A federal judge in Washington, D.C., just nixed offshore drilling leases issued by the Biden administration last year.
Obama appointee Rudolph Contreras vacated both the decision to hold the lease sale, which was issued by the Trump administration, and "the action taken based on that Record of Decision," including the sale itself, which was held in November.
The judge returned the sale, known as Lease Sale 257, back to the Interior Department for further proceedings.
He took issue with underlying Trump-era calculations behind the decision, saying the department "arbitrarily" excluded the impacts the sale would have on foreign energy consumption when calculating its greenhouse gas emissions.
Environmental groups had opposed the sale, saying they did not want to increase offshore drilling because of climate change, while industry and Republican-led states have supported it.
The Biden administration last year originally issued a temporary pause on all new oil and gas lease sales, but held the sale in question after the pause was held up in court in June.
In a statement, Interior spokesperson Melissa Schwartz said that the department had been forced to carry out the lease sale because of the June decision.
"To comply with the injunction imposed in the District Court of Louisiana litigation we were compelled to proceed with Lease Sale 257 based on the previous administration's environmental analysis and its decision to approve the lease sale," Schwartz said. "We are reviewing the Court's decision concerning deficiencies in that record."
She also noted that, in a recent review, the department found "serious deficiencies" in the federal oil and gas program.
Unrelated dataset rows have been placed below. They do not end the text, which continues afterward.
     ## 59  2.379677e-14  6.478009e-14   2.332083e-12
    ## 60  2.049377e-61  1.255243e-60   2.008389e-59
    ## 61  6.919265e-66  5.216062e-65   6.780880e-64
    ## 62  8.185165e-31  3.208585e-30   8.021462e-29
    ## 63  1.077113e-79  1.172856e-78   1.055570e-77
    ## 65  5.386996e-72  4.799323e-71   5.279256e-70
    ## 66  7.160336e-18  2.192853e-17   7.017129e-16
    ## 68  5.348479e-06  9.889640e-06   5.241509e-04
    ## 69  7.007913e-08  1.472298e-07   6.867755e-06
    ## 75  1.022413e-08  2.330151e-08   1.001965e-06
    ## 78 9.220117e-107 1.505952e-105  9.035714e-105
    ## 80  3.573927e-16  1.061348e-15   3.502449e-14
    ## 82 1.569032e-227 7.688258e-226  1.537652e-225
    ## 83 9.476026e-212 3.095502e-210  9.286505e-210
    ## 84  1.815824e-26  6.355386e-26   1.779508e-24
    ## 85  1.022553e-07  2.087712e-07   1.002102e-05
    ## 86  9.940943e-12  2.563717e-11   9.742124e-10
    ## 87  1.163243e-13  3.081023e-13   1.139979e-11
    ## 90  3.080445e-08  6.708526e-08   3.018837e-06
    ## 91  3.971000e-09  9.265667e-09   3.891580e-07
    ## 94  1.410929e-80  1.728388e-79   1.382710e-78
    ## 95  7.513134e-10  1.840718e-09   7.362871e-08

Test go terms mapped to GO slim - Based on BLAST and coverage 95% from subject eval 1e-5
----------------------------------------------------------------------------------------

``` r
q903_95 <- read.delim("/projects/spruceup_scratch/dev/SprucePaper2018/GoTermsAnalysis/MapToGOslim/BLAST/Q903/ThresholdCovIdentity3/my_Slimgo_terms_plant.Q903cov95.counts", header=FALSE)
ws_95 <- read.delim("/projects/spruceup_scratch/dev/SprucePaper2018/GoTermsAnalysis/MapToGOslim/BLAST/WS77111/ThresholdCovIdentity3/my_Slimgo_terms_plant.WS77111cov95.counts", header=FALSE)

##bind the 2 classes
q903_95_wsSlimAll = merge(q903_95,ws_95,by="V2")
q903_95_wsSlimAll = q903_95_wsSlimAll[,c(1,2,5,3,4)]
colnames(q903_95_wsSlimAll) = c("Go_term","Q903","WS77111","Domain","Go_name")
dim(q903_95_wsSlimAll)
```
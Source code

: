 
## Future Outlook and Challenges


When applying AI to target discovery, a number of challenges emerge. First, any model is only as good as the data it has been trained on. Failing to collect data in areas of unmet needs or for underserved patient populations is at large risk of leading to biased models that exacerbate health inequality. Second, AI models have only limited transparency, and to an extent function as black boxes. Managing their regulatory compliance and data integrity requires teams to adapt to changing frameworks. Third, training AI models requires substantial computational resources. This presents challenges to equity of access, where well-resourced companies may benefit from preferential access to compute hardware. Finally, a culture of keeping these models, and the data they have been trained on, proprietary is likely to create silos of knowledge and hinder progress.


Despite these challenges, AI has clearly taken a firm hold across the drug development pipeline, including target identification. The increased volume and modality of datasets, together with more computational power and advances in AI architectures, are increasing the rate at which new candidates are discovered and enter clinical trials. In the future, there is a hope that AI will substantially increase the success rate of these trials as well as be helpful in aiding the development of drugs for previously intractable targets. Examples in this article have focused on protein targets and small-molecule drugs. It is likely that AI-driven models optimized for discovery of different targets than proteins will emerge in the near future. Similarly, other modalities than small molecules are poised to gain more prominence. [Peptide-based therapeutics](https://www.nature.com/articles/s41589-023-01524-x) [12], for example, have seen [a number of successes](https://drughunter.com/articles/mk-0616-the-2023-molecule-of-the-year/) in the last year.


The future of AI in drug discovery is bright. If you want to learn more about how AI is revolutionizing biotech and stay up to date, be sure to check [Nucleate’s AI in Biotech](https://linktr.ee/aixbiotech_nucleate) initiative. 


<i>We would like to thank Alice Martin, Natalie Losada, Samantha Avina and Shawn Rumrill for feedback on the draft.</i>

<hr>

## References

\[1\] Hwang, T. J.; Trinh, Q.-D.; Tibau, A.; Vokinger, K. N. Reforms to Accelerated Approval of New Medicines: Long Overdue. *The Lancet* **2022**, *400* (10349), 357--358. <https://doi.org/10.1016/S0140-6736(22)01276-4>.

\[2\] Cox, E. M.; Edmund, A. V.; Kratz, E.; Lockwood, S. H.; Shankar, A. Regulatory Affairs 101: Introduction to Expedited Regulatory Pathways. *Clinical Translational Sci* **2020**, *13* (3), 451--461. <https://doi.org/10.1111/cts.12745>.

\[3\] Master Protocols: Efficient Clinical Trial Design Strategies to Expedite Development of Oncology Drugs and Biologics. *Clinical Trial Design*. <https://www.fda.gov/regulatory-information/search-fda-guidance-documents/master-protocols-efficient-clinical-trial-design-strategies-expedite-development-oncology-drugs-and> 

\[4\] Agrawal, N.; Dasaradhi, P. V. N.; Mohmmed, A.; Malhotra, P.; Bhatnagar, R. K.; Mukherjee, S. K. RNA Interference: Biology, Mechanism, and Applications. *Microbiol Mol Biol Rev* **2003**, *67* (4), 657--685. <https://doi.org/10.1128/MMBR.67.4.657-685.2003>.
"Especially in the face of the climate crisis, we need to take the time to make significant and long overdue programmatic reforms. Our work will be guided by the law, science and sound policy," she said.
Though the sale offered up as many as 80 million acres for lease, companies purchased the rights to drill on 1.7 million acres.
Despite the June court ruling, environmentalists criticized the sale, arguing that the Biden administration should have modified it or waited for the results of an appeal.
The sale's opponents cheered the court's decision, but also called on the administration to take steps to curb drilling in general.
"We are pleased that the court invalidated Interior's illegal lease sale," said Earthjustice Senior Attorney Brettny Hardy in a statement. "This administration must meet this critical moment and honor the campaign promises President Biden made by stopping offshore leasing once and for all. Interior should use its next 5-year leasing plan to protect our coastal communities and public waters and offer no new offshore leases."
Meanwhile, industry argued that the administration should "defend" offshore oil production.
"The U.S. offshore region is vital to American energy security and continued leases are essential in keeping energy flowing from this strategic national asset," said a statement from Erik Milito, president of the National Ocean Industries Association, which represents both offshore drilling and offshore wind interests.
"It will be incumbent on the Administration to defend responsible U.S. offshore production and to take the necessary steps to ensure continued leasing and energy production from the U.S. Gulf of Mexico, for the benefit of all Americans," he said.
This story was updated at 9:37 a.m. on Jan. 28.